The current version supports wCDM cosmologies specified by the 6 parameters as described below. Other parameters are automatically computed:
\(\Omega_{m}=1-\Omega_{de},\)
\(h=\sqrt{(\omega_b+\omega_c+\omega_{\nu})/\Omega_m},\)
where the neutrino density is fixed by \(\omega_{\nu} = 0.00064\) corresponding to the mass sum of 0.06 eV.
- Parameters:
cparam (numpy array) – Cosmological parameters \((\omega_b, \omega_c, \Omega_{de}, \ln(10^{10}A_s), n_s, w)\)
- set_galaxy(gparams)
This method sets galaxy parameter through a dictionary.

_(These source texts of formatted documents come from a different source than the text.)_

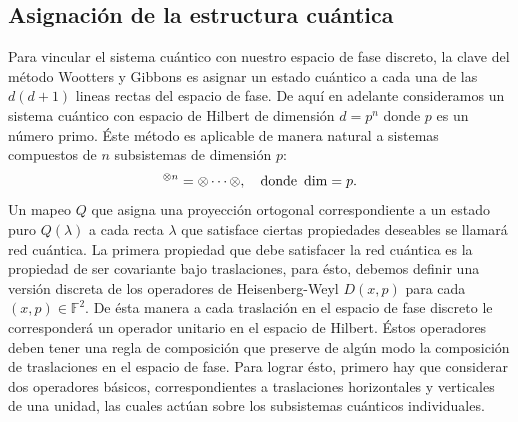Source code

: \documentclass[a4paper]{report}
\let\H\relax
\DeclareMathOperator{\H}{\mathcal H}
\begin{document}
  \subsection{Asignación de la estructura cuántica}

  Para vincular el sistema cuántico con nuestro espacio de
  fase discreto, la clave del método Wootters y Gibbons es
  asignar un estado cuántico a cada una de las $d(d+1)$
  lineas rectas del espacio de fase. De aquí en adelante
  consideramos un sistema cuántico con espacio de Hilbert de
  dimensión $d = p^{n}$ donde $p$ es un número primo. Éste
  método es aplicable de manera natural a sistemas
  compuestos de $n$ subsistemas de dimensión $p$:
  \begin{equation}
    \H^{\otimes n}
    = \H \otimes \cdots \otimes \H,
    \quad
    \text{donde } \dim\H = p.
  \end{equation}
  Un mapeo $Q$ que asigna
  una proyección ortogonal correspondiente a un estado puro
  $Q(\lambda)$ a cada recta $\lambda$ que satisface ciertas
  propiedades deseables se llamará red
  cuántica. La primera propiedad que debe satisfacer la red
  cuántica es la propiedad de ser covariante bajo
  traslaciones, para ésto, debemos definir una versión
  discreta de los operadores de Heisenberg-Weyl $ D(x,p)$
  para cada $(x,p) \in \mathbb F^2$. De ésta
  manera a cada traslación en el espacio de fase discreto le
  corresponderá un operador unitario en el espacio de
  Hilbert. Éstos operadores deben tener una regla de
  composición que preserve de algún modo la composición de
  traslaciones en el espacio de fase. Para lograr ésto,
  primero hay que considerar dos operadores básicos,
  correspondientes a traslaciones horizontales y verticales
  de una unidad, las cuales actúan sobre los subsistemas
  cuánticos individuales.
\end{document}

See Miyatake et al (2021) for the definition of galaxy parameters. Here is the list of keys.
HOD parameters:
logMmin (float): Central HOD parameter, \(\log M_\mathrm{min}\)
sigma_sq (float): Central HOD parameter, \(\sigma^2\)
logM1 (float): Satellite HOD parameter, \(\log M_1\)
alpha (float): Satellite HOD parameter, \(\alpha\)
kappa (float): Satellite HOD parameter, \(\kappa\)
off-centering parameters:
poff (float): Fraction of off-centered galaxies, \(p_\mathrm{off}\)
Roff (float): Characteristic scale of off-centered galaxies with respect to \(R_\mathrm{200m}\), \(R_\mathrm{off}\)
satellite distribution
sat_dist_type (float): Profile of satellite distribution. Valid values are ‘emulator’ or ‘NFW’. When ‘NFW’, concentration is specified in config parameter (see
dark_emulator.model_hod.hod_interface.darkemu_x_hod
)
incompleteness parameters
alpha_inc (float): Incompleteness parameter, \(\alpha_\mathrm{inc}\)
logM_inc (float): Incompleteness parameter, \(\log M_\mathrm{inc}\)
- Parameters:
gparams (dict) – a dictionary to specify galaxy parameters